I don't think you want to include `executor` here. It is also unused in the C++. `executor` is just the `new Promise(X)` X function required to access the resolve/reject resolving functions.

> Source/JavaScriptCore/runtime/InspectorInstrumentationObject.cpp:110
> +    JSValue promise = exec->argument(0);

At this point, given you know it should be a

> Source/JavaScriptCore/runtime/InspectorInstrumentationObject.cpp:114
> +    Inspector::JSGlobalObjectInspectorController& controller = exec->lexicalGlobalObject()->inspectorController();

I don't think you want to require REMOTE_INSPECTOR and go through the GlobalObject's InspectorController (which is the JSContext Inspector's Debugger Agent and not WebCore's Debugger Agent).

I think you should go through JSGlobalObject's JSC::Debugger like so:

    auto globalObject = exec->lexicalGlobalObject();
    auto debugger = globalObject->debugger();
    if (!debugger || !debugger->isInteractivelyDebugging())
        return;

    debugger->initializedPromise(promise);

The JSC::Debugger can then send messages out to DebuggerAgents through the ScriptDebugListener interface, and the right DebuggerAgent will be able to handle it.

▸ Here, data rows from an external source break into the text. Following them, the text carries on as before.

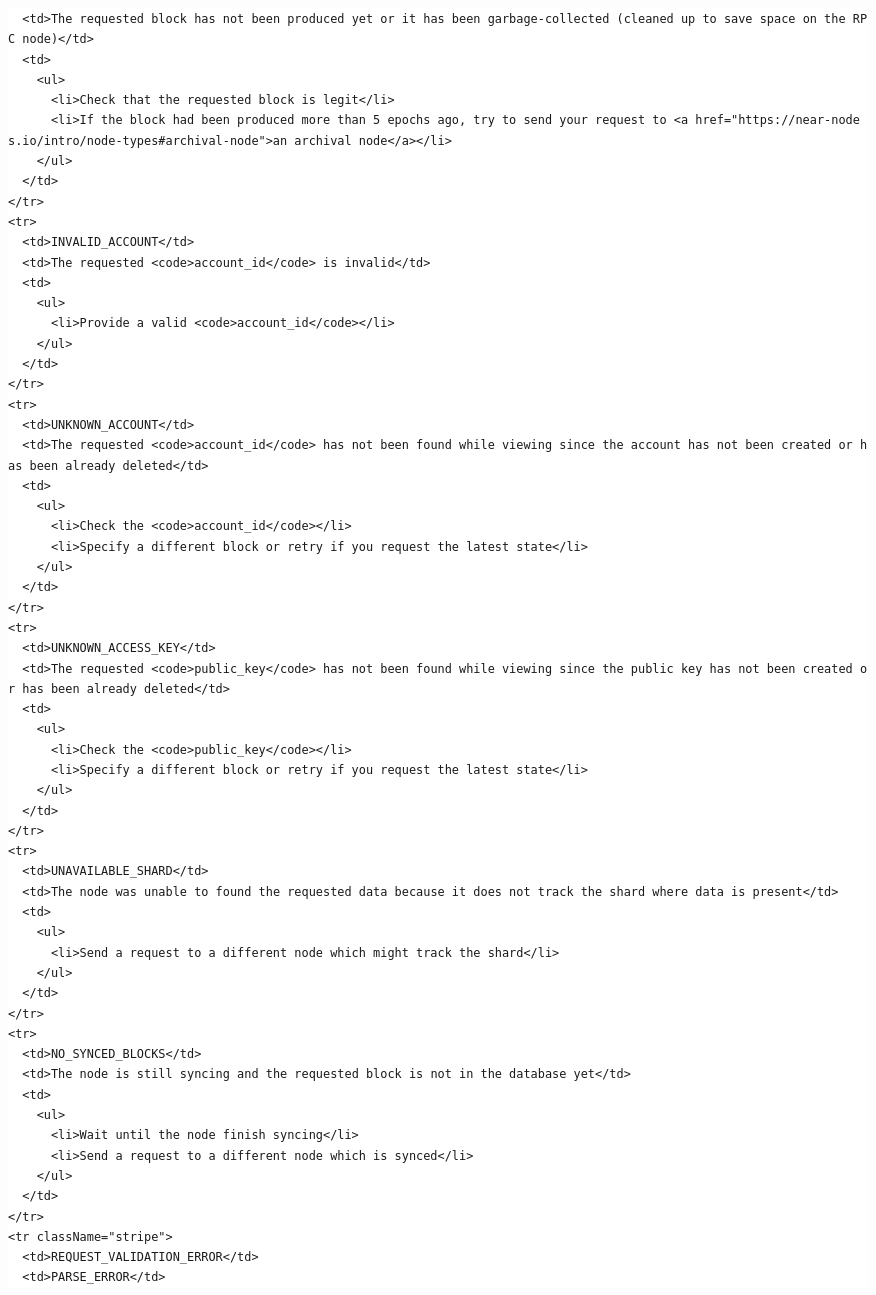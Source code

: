       <td>The requested block has not been produced yet or it has been garbage-collected (cleaned up to save space on the RPC node)</td>
      <td>
        <ul>
          <li>Check that the requested block is legit</li>
          <li>If the block had been produced more than 5 epochs ago, try to send your request to <a href="https://near-nodes.io/intro/node-types#archival-node">an archival node</a></li>
        </ul>
      </td>
    </tr>
    <tr>
      <td>INVALID_ACCOUNT</td>
      <td>The requested <code>account_id</code> is invalid</td>
      <td>
        <ul>
          <li>Provide a valid <code>account_id</code></li>
        </ul>
      </td>
    </tr>
    <tr>
      <td>UNKNOWN_ACCOUNT</td>
      <td>The requested <code>account_id</code> has not been found while viewing since the account has not been created or has been already deleted</td>
      <td>
        <ul>
          <li>Check the <code>account_id</code></li>
          <li>Specify a different block or retry if you request the latest state</li>
        </ul>
      </td>
    </tr>
    <tr>
      <td>UNKNOWN_ACCESS_KEY</td>
      <td>The requested <code>public_key</code> has not been found while viewing since the public key has not been created or has been already deleted</td>
      <td>
        <ul>
          <li>Check the <code>public_key</code></li>
          <li>Specify a different block or retry if you request the latest state</li>
        </ul>
      </td>
    </tr>
    <tr>
      <td>UNAVAILABLE_SHARD</td>
      <td>The node was unable to found the requested data because it does not track the shard where data is present</td>
      <td>
        <ul>
          <li>Send a request to a different node which might track the shard</li>
        </ul>
      </td>
    </tr>
    <tr>
      <td>NO_SYNCED_BLOCKS</td>
      <td>The node is still syncing and the requested block is not in the database yet</td>
      <td>
        <ul>
          <li>Wait until the node finish syncing</li>
          <li>Send a request to a different node which is synced</li>
        </ul>
      </td>
    </tr>
    <tr className="stripe">
      <td>REQUEST_VALIDATION_ERROR</td>
      <td>PARSE_ERROR</td>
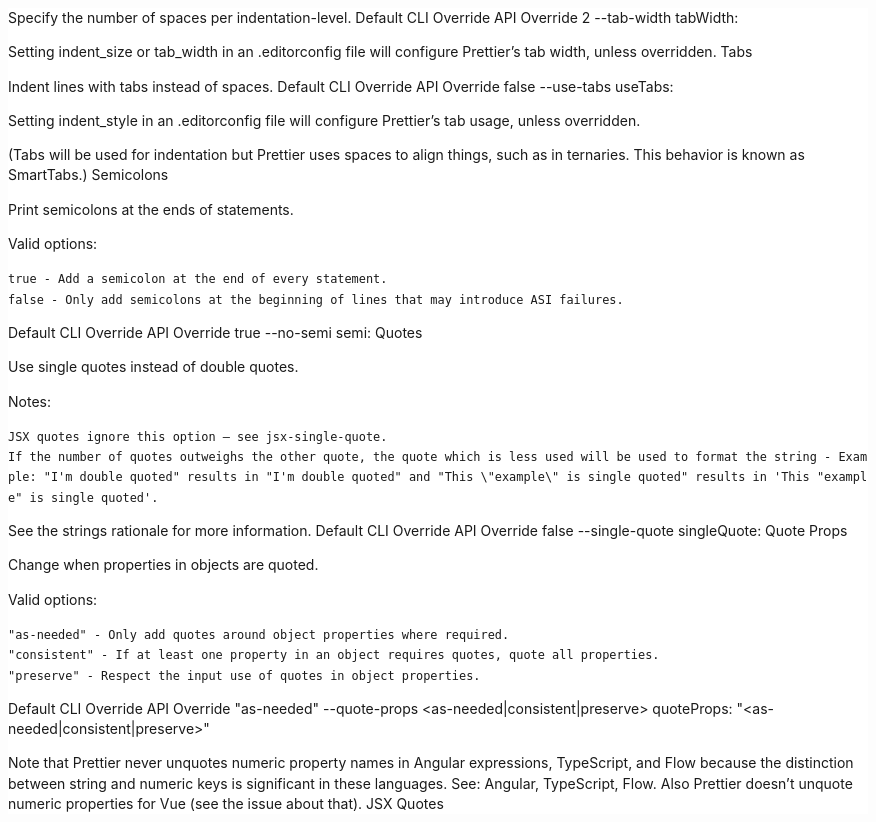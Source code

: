 Specify the number of spaces per indentation-level.
Default CLI Override API Override
2 --tab-width <int> tabWidth: <int>

Setting indent_size or tab_width in an .editorconfig file will configure Prettier’s tab width, unless overridden.
Tabs

Indent lines with tabs instead of spaces.
Default CLI Override API Override
false --use-tabs useTabs: <bool>

Setting indent_style in an .editorconfig file will configure Prettier’s tab usage, unless overridden.

(Tabs will be used for indentation but Prettier uses spaces to align things, such as in ternaries. This behavior is known as SmartTabs.)
Semicolons

Print semicolons at the ends of statements.

Valid options:

    true - Add a semicolon at the end of every statement.
    false - Only add semicolons at the beginning of lines that may introduce ASI failures.

Default CLI Override API Override
true --no-semi semi: <bool>
Quotes

Use single quotes instead of double quotes.

Notes:

    JSX quotes ignore this option – see jsx-single-quote.
    If the number of quotes outweighs the other quote, the quote which is less used will be used to format the string - Example: "I'm double quoted" results in "I'm double quoted" and "This \"example\" is single quoted" results in 'This "example" is single quoted'.

See the strings rationale for more information.
Default CLI Override API Override
false --single-quote singleQuote: <bool>
Quote Props

Change when properties in objects are quoted.

Valid options:

    "as-needed" - Only add quotes around object properties where required.
    "consistent" - If at least one property in an object requires quotes, quote all properties.
    "preserve" - Respect the input use of quotes in object properties.

Default CLI Override API Override
"as-needed" --quote-props <as-needed|consistent|preserve> quoteProps: "<as-needed|consistent|preserve>"

Note that Prettier never unquotes numeric property names in Angular expressions, TypeScript, and Flow because the distinction between string and numeric keys is significant in these languages. See: Angular, TypeScript, Flow. Also Prettier doesn’t unquote numeric properties for Vue (see the issue about that).
JSX Quotes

This also early returns if breakpoints are not enabled (which I think is reasonable).
Comment 5 Joseph Pecoraro 2017-08-16 16:09:22 PDT
Comment on attachment 317450 [details]
Patch

View in context: https://bugs.webkit.org/attachment.cgi?id=317450&action=review

>> Source/JavaScriptCore/runtime/InspectorInstrumentationObject.cpp:110
>> +    JSValue promise = exec->argument(0);
> 
> At this point, given you know it should be a

I meant to say since you know it should be a JSPromise I think you should jsCast<JSPromise> at this point and pass on the nicely typed JSPromise and not an opaque JSValue.